### What this task involves
Will you give every entry again exactly as it stands?

Provided records Block Start

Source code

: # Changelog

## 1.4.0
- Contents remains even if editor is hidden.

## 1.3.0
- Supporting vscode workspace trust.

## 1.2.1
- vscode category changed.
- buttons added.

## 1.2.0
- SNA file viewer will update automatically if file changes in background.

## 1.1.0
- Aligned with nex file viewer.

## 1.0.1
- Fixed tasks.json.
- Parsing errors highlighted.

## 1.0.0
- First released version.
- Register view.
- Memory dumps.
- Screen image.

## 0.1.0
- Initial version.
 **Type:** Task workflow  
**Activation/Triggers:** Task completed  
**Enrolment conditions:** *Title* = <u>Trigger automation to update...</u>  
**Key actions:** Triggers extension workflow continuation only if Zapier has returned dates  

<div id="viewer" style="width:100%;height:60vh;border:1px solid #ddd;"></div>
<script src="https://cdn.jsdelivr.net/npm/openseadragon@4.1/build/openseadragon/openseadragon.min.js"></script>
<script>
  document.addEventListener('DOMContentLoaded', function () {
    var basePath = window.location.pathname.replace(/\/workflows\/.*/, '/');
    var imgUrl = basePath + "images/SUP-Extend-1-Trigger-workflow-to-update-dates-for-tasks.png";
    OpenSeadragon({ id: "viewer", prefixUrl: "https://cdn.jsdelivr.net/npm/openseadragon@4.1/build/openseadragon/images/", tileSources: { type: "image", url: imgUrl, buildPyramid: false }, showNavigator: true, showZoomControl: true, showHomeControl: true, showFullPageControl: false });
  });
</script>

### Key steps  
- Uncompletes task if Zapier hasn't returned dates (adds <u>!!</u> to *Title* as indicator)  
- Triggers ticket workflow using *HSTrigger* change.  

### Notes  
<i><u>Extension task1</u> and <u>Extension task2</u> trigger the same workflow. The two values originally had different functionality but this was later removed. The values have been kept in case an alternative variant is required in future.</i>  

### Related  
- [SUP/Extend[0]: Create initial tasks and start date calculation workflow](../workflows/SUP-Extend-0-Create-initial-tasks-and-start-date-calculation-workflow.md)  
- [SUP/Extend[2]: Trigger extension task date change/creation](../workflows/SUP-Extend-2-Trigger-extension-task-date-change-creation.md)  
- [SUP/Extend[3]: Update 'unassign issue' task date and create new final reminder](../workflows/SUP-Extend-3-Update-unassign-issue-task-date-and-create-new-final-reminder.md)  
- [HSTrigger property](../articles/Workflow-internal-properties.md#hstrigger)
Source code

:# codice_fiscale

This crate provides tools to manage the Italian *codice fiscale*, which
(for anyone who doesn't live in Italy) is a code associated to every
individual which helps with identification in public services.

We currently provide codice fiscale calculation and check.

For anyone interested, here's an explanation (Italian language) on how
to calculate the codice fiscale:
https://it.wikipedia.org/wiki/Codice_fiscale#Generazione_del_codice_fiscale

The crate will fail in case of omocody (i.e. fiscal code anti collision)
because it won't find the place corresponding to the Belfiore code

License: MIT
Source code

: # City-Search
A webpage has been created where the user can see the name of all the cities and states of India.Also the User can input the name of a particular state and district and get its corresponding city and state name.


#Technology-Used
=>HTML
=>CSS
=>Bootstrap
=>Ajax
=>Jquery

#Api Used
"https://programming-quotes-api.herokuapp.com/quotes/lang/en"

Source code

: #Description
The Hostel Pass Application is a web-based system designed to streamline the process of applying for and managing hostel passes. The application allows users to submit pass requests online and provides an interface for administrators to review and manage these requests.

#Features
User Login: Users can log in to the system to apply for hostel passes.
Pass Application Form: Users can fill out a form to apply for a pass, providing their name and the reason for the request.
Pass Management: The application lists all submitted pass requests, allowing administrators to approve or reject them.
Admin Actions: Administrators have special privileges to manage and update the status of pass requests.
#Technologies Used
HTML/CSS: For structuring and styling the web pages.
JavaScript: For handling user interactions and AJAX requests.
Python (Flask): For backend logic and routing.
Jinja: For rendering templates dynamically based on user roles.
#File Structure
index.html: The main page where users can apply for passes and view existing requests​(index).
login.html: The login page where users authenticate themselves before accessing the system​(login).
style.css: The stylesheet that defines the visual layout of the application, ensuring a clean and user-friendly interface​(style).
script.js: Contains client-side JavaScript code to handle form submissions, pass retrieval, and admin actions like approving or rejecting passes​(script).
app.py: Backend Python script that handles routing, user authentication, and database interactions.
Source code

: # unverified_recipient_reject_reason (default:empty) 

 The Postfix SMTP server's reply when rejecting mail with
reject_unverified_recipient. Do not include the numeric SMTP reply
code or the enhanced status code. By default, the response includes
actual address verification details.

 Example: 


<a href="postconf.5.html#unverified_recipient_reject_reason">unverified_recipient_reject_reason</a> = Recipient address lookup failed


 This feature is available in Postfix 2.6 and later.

Provided records Block End

### Exercise solution
Source code

: # Changelog

## 1.4.0
- Contents remains even if editor is hidden.

## 1.3.0
- Supporting vscode workspace trust.

## 1.2.1
- vscode category changed.
- buttons added.

## 1.2.0
- SNA file viewer will update automatically if file changes in background.

## 1.1.0
- Aligned with nex file viewer.

## 1.0.1
- Fixed tasks.json.
- Parsing errors highlighted.

## 1.0.0
- First released version.
- Register view.
- Memory dumps.
- Screen image.

## 0.1.0
- Initial version.
 **Type:** Task workflow  
**Activation/Triggers:** Task completed  
**Enrolment conditions:** *Title* = <u>Trigger automation to update...</u>  
**Key actions:** Triggers extension workflow continuation only if Zapier has returned dates  

<div id="viewer" style="width:100%;height:60vh;border:1px solid #ddd;"></div>
<script src="https://cdn.jsdelivr.net/npm/openseadragon@4.1/build/openseadragon/openseadragon.min.js"></script>
<script>
  document.addEventListener('DOMContentLoaded', function () {
    var basePath = window.location.pathname.replace(/\/workflows\/.*/, '/');
    var imgUrl = basePath + "images/SUP-Extend-1-Trigger-workflow-to-update-dates-for-tasks.png";
    OpenSeadragon({ id: "viewer", prefixUrl: "https://cdn.jsdelivr.net/npm/openseadragon@4.1/build/openseadragon/images/", tileSources: { type: "image", url: imgUrl, buildPyramid: false }, showNavigator: true, showZoomControl: true, showHomeControl: true, showFullPageControl: false });
  });
</script>

### Key steps  
- Uncompletes task if Zapier hasn't returned dates (adds <u>!!</u> to *Title* as indicator)  
- Triggers ticket workflow using *HSTrigger* change.  

### Notes  
<i><u>Extension task1</u> and <u>Extension task2</u> trigger the same workflow. The two values originally had different functionality but this was later removed. The values have been kept in case an alternative variant is required in future.</i>  

### Related  
- [SUP/Extend[0]: Create initial tasks and start date calculation workflow](../workflows/SUP-Extend-0-Create-initial-tasks-and-start-date-calculation-workflow.md)  
- [SUP/Extend[2]: Trigger extension task date change/creation](../workflows/SUP-Extend-2-Trigger-extension-task-date-change-creation.md)  
- [SUP/Extend[3]: Update 'unassign issue' task date and create new final reminder](../workflows/SUP-Extend-3-Update-unassign-issue-task-date-and-create-new-final-reminder.md)  
- [HSTrigger property](../articles/Workflow-internal-properties.md#hstrigger)
Source code

:# codice_fiscale

This crate provides tools to manage the Italian *codice fiscale*, which
(for anyone who doesn't live in Italy) is a code associated to every
individual which helps with identification in public services.

We currently provide codice fiscale calculation and check.

For anyone interested, here's an explanation (Italian language) on how
to calculate the codice fiscale:
https://it.wikipedia.org/wiki/Codice_fiscale#Generazione_del_codice_fiscale

The crate will fail in case of omocody (i.e. fiscal code anti collision)
because it won't find the place corresponding to the Belfiore code

License: MIT
Source code

: # City-Search
A webpage has been created where the user can see the name of all the cities and states of India.Also the User can input the name of a particular state and district and get its corresponding city and state name.


#Technology-Used
=>HTML
=>CSS
=>Bootstrap
=>Ajax
=>Jquery

#Api Used
"https://programming-quotes-api.herokuapp.com/quotes/lang/en"

Source code

: #Description
The Hostel Pass Application is a web-based system designed to streamline the process of applying for and managing hostel passes. The application allows users to submit pass requests online and provides an interface for administrators to review and manage these requests.

#Features
User Login: Users can log in to the system to apply for hostel passes.
Pass Application Form: Users can fill out a form to apply for a pass, providing their name and the reason for the request.
Pass Management: The application lists all submitted pass requests, allowing administrators to approve or reject them.
Admin Actions: Administrators have special privileges to manage and update the status of pass requests.
#Technologies Used
HTML/CSS: For structuring and styling the web pages.
JavaScript: For handling user interactions and AJAX requests.
Python (Flask): For backend logic and routing.
Jinja: For rendering templates dynamically based on user roles.
#File Structure
index.html: The main page where users can apply for passes and view existing requests​(index).
login.html: The login page where users authenticate themselves before accessing the system​(login).
style.css: The stylesheet that defines the visual layout of the application, ensuring a clean and user-friendly interface​(style).
script.js: Contains client-side JavaScript code to handle form submissions, pass retrieval, and admin actions like approving or rejecting passes​(script).
app.py: Backend Python script that handles routing, user authentication, and database interactions.
Source code

: # unverified_recipient_reject_reason (default:empty) 

 The Postfix SMTP server's reply when rejecting mail with
reject_unverified_recipient. Do not include the numeric SMTP reply
code or the enhanced status code. By default, the response includes
actual address verification details.

 Example: 


<a href="postconf.5.html#unverified_recipient_reject_reason">unverified_recipient_reject_reason</a> = Recipient address lookup failed


 This feature is available in Postfix 2.6 and later.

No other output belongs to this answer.